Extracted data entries
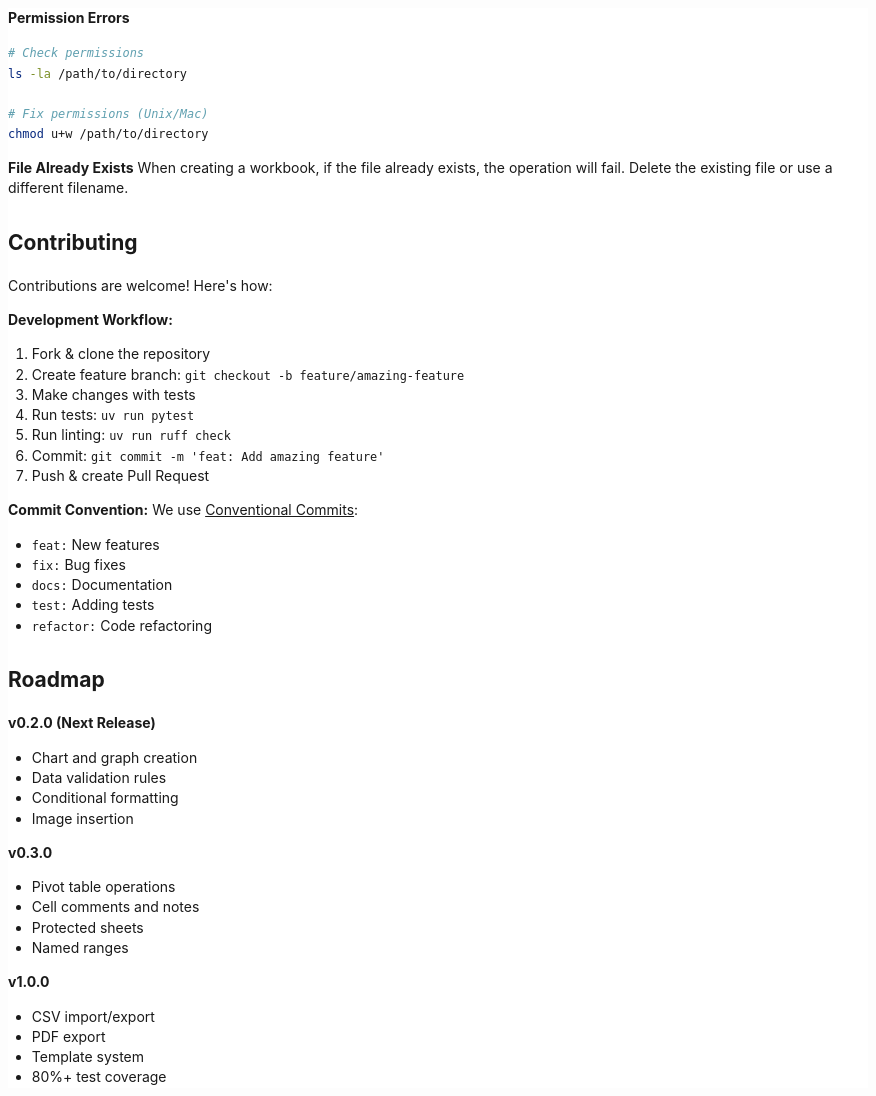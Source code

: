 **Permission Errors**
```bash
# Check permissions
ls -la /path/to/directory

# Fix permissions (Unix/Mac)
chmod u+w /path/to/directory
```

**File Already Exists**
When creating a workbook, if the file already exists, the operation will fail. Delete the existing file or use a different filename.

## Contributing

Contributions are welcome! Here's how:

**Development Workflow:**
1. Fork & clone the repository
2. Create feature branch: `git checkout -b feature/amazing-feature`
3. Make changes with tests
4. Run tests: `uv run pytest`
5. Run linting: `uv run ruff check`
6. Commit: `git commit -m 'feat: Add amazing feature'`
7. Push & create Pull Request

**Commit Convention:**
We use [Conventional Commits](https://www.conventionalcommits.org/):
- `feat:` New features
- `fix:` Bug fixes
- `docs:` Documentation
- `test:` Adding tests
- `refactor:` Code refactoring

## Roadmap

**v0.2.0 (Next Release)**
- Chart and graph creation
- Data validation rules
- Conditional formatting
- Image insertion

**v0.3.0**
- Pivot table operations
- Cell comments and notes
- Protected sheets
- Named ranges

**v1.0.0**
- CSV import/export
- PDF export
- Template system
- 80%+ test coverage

__Problem description__
Scan the lines above for "When creating a" and for "1. Fork & clone the repository". Repeat exactly the line holding each of them and every line in between.

__Problem solution__
When creating a workbook, if the file already exists, the operation will fail. Delete the existing file or use a different filename.

## Contributing

Contributions are welcome! Here's how:

**Development Workflow:**
1. Fork & clone the repository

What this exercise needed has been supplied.